▶ _What the exercise asks_: Restrict the output to the lines below starting at the one that contains "- 🌡️ Nhiệt độ: 27.99℃" and ending at the one that contains "10/04 | 19.62℃", and restate them word for word, both ends included.

▶ _Data provided_:

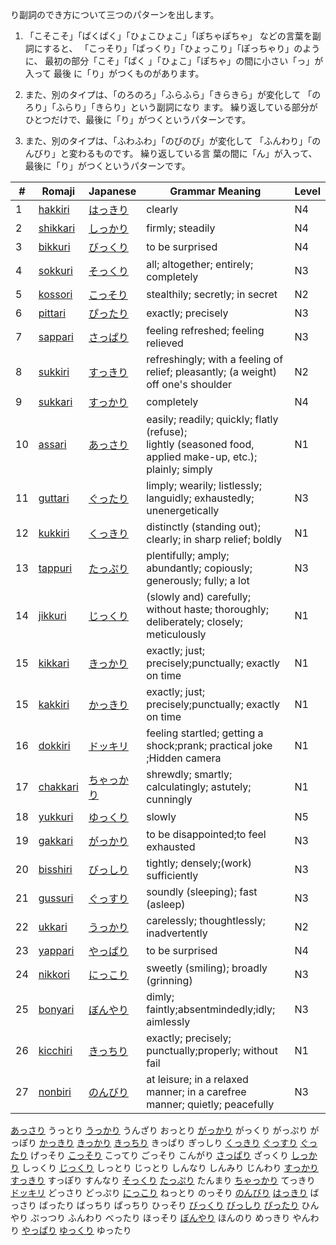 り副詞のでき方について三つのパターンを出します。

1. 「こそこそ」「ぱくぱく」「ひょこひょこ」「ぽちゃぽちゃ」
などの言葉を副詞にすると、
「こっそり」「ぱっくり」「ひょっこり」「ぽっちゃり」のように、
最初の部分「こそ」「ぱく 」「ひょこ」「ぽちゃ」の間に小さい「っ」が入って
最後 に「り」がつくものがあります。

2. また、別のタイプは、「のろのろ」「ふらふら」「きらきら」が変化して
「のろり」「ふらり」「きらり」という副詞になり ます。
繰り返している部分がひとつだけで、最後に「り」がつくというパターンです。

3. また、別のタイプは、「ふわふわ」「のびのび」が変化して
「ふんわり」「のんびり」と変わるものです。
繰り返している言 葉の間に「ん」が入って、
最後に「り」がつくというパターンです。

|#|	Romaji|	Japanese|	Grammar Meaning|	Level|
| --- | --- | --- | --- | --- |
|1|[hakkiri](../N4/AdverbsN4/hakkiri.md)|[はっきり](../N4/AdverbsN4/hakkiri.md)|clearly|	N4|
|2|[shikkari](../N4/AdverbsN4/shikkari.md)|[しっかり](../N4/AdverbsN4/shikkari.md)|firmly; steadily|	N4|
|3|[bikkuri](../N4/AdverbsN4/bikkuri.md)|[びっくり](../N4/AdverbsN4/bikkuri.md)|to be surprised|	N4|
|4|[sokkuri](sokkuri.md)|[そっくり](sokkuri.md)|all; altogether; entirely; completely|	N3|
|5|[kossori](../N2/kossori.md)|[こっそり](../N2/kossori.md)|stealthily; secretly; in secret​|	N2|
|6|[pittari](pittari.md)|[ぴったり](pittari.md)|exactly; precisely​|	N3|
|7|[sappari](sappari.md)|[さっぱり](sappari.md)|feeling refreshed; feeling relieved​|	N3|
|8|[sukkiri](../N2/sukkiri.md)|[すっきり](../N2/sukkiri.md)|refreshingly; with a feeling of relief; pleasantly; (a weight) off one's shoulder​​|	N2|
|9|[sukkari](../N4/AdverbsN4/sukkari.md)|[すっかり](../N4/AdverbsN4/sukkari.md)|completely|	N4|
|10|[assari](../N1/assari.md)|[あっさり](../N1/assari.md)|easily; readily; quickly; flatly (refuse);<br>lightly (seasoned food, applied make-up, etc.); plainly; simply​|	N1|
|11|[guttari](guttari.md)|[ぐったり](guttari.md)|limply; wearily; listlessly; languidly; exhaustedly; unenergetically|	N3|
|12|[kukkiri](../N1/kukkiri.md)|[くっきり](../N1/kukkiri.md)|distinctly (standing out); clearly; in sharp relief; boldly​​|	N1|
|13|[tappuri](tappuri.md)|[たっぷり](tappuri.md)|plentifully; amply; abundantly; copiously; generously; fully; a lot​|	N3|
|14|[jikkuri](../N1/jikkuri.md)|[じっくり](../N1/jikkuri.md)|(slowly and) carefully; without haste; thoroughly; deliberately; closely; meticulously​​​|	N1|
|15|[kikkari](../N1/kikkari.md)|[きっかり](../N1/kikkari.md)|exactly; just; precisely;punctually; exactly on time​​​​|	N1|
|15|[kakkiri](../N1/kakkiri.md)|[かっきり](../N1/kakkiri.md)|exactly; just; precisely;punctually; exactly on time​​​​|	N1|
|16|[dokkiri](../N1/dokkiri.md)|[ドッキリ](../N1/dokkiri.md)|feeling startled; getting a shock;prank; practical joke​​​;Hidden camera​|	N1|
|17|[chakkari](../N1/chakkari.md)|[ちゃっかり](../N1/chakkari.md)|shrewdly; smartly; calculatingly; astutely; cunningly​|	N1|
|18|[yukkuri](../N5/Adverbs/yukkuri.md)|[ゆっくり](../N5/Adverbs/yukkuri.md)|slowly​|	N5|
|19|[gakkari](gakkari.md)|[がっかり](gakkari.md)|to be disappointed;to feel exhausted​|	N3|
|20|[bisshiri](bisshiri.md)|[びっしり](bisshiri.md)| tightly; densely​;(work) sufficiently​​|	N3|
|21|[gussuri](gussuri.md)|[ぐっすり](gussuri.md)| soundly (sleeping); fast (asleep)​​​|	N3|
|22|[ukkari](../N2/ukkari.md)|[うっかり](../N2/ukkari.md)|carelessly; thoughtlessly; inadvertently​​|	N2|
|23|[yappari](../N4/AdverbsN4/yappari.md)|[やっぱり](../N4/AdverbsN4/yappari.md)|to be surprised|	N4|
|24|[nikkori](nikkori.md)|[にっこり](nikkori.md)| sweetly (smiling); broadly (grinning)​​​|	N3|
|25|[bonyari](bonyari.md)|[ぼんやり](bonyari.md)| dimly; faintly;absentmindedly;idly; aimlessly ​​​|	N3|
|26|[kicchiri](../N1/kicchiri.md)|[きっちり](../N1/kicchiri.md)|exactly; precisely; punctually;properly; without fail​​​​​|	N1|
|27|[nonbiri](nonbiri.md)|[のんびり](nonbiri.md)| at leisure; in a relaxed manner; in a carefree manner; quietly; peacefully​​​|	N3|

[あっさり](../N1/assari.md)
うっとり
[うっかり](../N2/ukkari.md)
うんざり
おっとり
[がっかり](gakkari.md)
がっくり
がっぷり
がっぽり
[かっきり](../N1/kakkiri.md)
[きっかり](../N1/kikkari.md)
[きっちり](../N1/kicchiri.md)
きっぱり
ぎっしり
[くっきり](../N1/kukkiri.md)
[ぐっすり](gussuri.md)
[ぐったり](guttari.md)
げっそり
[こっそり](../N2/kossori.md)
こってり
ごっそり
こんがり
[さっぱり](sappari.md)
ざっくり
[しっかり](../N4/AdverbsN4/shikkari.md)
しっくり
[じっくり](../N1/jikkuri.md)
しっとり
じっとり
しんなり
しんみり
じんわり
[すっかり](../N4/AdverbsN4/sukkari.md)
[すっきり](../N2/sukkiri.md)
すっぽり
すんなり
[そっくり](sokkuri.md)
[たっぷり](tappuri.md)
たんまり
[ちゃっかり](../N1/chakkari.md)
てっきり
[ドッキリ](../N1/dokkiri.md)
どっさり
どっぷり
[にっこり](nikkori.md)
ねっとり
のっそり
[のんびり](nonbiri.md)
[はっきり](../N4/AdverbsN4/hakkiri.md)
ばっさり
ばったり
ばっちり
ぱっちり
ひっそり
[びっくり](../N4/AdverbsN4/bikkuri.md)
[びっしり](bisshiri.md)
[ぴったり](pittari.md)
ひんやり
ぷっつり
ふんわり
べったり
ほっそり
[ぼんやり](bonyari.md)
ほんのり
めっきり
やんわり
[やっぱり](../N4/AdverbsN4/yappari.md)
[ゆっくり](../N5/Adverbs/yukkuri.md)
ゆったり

--

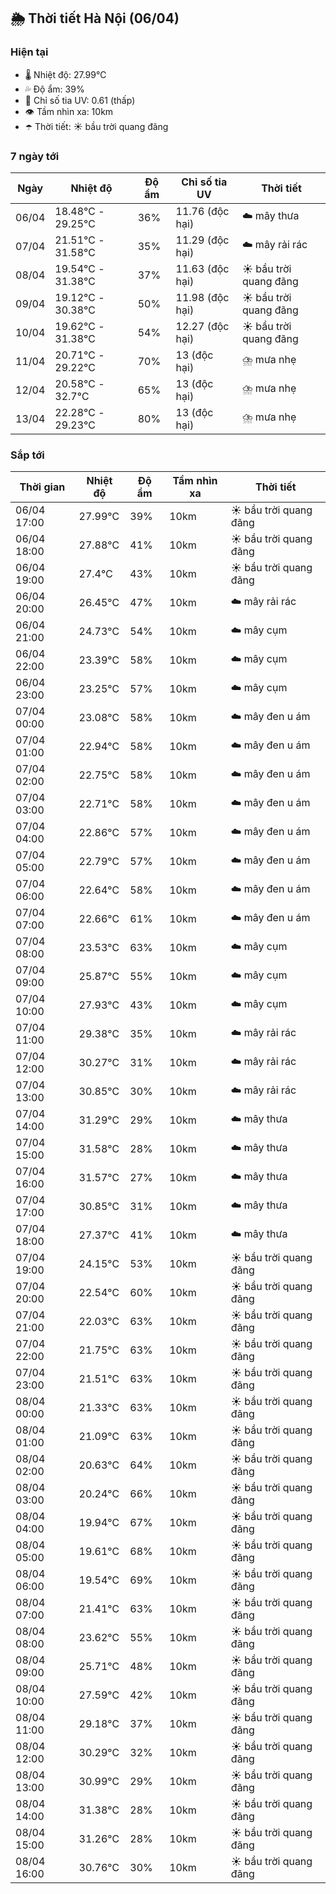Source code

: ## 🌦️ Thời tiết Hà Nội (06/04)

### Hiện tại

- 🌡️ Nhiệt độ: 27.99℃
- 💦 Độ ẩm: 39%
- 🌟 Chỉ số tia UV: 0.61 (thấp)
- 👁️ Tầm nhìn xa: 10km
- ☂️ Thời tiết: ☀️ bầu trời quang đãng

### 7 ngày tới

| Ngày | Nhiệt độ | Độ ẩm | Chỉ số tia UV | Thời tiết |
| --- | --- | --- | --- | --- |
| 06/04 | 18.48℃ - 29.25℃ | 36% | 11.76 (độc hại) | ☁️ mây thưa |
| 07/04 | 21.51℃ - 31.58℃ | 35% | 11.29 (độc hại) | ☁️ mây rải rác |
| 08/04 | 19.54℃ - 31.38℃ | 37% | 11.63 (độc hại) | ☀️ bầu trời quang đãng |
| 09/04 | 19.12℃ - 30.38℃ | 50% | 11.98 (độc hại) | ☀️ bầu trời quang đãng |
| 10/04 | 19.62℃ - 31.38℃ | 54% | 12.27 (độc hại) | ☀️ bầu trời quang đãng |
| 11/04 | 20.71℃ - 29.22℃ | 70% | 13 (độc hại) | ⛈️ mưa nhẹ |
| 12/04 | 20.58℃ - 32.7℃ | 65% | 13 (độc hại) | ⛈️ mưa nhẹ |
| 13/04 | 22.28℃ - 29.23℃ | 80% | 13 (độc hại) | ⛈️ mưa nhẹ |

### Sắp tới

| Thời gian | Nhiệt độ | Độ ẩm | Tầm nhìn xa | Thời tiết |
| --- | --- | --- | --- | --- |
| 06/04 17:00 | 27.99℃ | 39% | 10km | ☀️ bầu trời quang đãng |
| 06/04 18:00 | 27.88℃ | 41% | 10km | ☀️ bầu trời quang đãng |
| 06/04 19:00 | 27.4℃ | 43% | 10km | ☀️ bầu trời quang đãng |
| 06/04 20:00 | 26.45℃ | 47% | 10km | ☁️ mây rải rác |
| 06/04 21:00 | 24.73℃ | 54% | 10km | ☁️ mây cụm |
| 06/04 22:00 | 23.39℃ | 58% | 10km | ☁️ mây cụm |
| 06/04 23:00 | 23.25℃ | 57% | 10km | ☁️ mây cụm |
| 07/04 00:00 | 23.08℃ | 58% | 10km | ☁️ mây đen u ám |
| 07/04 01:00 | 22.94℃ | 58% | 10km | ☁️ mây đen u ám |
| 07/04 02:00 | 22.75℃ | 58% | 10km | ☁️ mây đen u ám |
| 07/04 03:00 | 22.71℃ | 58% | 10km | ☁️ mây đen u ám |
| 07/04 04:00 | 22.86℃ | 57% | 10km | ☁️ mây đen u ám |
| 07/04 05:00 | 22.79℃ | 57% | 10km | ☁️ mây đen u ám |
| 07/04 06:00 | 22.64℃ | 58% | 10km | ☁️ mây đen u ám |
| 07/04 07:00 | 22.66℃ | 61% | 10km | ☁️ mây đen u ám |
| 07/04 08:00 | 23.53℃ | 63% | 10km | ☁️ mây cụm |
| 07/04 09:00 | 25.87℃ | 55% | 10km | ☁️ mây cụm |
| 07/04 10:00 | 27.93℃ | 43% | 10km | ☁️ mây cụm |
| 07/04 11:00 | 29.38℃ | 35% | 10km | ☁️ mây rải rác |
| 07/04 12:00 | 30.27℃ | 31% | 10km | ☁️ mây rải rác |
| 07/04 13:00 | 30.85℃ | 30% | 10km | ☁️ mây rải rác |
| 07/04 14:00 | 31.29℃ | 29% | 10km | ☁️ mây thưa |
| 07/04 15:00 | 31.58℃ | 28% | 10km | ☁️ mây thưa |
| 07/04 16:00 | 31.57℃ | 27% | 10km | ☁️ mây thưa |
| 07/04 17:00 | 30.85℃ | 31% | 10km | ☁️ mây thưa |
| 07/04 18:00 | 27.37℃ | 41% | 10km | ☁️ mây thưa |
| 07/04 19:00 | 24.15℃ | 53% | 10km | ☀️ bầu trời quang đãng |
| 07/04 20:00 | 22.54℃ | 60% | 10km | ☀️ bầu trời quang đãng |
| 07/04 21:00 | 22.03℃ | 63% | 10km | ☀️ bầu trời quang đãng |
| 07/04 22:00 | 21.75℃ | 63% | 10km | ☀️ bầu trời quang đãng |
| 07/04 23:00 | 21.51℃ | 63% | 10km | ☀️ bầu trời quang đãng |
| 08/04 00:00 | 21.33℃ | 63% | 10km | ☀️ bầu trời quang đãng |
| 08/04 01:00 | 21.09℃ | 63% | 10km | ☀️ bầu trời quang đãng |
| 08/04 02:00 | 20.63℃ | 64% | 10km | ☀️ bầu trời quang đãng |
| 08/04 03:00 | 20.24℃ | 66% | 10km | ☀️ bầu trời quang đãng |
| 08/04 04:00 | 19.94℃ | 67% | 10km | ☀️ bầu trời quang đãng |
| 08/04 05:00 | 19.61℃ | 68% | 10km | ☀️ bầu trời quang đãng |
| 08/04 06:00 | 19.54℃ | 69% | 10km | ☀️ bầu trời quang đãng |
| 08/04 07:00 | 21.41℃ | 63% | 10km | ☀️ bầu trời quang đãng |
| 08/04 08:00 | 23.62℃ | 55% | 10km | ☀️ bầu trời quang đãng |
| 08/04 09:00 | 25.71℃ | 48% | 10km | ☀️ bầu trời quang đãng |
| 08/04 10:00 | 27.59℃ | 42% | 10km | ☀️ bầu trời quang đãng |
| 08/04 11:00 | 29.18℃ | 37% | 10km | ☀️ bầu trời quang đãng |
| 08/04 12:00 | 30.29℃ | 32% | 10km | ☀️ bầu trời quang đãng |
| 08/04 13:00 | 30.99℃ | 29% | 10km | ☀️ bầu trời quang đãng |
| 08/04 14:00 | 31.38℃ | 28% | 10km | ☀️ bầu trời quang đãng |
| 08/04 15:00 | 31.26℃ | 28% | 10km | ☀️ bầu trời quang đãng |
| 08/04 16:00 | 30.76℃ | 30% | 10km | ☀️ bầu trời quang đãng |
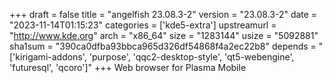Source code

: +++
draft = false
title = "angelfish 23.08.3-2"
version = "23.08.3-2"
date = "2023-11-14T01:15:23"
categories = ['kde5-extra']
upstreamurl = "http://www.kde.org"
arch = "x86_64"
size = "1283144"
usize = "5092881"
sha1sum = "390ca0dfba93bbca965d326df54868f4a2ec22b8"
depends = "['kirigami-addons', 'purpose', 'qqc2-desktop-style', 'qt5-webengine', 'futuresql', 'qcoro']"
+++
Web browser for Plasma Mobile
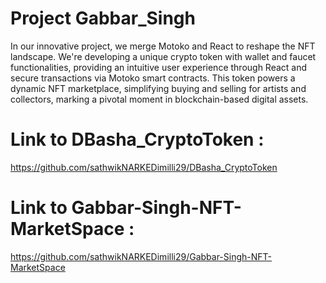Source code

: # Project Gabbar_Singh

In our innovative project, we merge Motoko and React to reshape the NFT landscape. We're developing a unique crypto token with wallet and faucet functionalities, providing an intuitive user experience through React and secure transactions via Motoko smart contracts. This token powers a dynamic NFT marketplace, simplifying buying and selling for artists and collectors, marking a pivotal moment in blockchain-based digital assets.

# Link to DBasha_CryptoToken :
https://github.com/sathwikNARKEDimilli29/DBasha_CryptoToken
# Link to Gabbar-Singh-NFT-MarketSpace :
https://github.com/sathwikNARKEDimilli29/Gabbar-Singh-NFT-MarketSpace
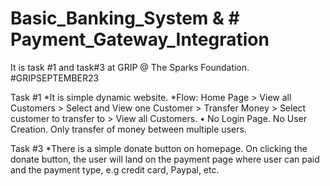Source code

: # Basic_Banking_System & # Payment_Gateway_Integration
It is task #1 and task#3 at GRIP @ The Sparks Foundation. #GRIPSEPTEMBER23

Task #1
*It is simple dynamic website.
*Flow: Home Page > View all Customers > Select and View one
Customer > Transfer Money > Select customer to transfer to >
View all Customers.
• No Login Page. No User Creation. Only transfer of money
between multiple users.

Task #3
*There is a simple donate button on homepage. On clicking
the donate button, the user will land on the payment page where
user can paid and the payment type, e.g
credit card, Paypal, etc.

▶ _Answer section_:
- 🌡️ Nhiệt độ: 27.99℃
- 💦 Độ ẩm: 39%
- 🌟 Chỉ số tia UV: 0.61 (thấp)
- 👁️ Tầm nhìn xa: 10km
- ☂️ Thời tiết: ☀️ bầu trời quang đãng

### 7 ngày tới

| Ngày | Nhiệt độ | Độ ẩm | Chỉ số tia UV | Thời tiết |
| --- | --- | --- | --- | --- |
| 06/04 | 18.48℃ - 29.25℃ | 36% | 11.76 (độc hại) | ☁️ mây thưa |
| 07/04 | 21.51℃ - 31.58℃ | 35% | 11.29 (độc hại) | ☁️ mây rải rác |
| 08/04 | 19.54℃ - 31.38℃ | 37% | 11.63 (độc hại) | ☀️ bầu trời quang đãng |
| 09/04 | 19.12℃ - 30.38℃ | 50% | 11.98 (độc hại) | ☀️ bầu trời quang đãng |
| 10/04 | 19.62℃ - 31.38℃ | 54% | 12.27 (độc hại) | ☀️ bầu trời quang đãng |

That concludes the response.